### How to complete this task
Determine the number of lines in the following entries that hold the word "teams". Give only that number.

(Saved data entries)
▬▬▬▬▬▬▬▬▬▬

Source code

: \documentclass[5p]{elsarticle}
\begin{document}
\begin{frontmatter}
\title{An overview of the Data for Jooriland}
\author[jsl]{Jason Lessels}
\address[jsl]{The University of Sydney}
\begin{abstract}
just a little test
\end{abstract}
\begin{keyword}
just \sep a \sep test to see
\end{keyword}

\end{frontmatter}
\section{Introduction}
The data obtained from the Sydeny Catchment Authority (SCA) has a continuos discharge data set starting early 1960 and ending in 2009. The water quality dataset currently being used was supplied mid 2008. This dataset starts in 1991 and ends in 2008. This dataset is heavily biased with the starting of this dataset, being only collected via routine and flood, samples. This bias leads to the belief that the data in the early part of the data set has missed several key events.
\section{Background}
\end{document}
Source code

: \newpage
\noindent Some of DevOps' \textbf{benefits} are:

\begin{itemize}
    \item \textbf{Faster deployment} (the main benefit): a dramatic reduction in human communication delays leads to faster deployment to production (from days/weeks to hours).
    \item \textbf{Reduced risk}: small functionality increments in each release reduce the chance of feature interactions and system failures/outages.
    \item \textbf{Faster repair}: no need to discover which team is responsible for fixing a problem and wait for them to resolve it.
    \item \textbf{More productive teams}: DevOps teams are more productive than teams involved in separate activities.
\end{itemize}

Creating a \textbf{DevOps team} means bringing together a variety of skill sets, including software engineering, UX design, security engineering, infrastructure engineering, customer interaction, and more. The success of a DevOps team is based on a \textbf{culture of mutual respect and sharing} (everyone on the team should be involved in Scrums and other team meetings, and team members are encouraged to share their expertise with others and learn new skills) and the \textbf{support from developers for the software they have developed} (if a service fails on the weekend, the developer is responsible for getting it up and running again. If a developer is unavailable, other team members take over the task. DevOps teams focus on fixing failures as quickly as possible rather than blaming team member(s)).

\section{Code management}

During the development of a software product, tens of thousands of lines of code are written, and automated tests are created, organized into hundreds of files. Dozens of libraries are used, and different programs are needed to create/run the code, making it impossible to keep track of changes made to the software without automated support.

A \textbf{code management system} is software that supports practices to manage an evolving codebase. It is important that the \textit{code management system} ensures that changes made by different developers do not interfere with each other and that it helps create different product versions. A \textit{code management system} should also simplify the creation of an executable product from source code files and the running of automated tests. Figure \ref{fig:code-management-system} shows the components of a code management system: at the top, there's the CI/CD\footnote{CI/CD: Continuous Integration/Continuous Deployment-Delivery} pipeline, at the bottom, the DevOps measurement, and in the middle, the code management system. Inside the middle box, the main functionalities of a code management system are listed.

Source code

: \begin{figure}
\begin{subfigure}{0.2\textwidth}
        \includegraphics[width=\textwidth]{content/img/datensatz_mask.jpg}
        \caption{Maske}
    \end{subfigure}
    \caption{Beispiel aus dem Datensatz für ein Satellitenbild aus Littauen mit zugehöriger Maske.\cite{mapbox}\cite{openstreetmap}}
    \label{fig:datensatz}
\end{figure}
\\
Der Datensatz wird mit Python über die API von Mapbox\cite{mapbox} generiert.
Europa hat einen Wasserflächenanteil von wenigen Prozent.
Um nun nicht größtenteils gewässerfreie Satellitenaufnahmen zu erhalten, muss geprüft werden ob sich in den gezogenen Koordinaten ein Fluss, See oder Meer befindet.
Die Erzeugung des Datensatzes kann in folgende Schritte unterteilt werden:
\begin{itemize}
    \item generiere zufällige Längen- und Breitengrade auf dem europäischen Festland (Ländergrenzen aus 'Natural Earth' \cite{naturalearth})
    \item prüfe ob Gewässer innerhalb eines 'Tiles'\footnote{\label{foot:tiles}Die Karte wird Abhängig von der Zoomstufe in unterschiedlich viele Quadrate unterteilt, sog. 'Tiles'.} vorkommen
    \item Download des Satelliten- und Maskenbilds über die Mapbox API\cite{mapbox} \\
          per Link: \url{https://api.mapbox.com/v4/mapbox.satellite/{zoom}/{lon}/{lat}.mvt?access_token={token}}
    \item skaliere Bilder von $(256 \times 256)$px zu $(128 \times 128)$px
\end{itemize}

▬▬▬▬▬▬▬▬▬▬

### Solution to the exercise
2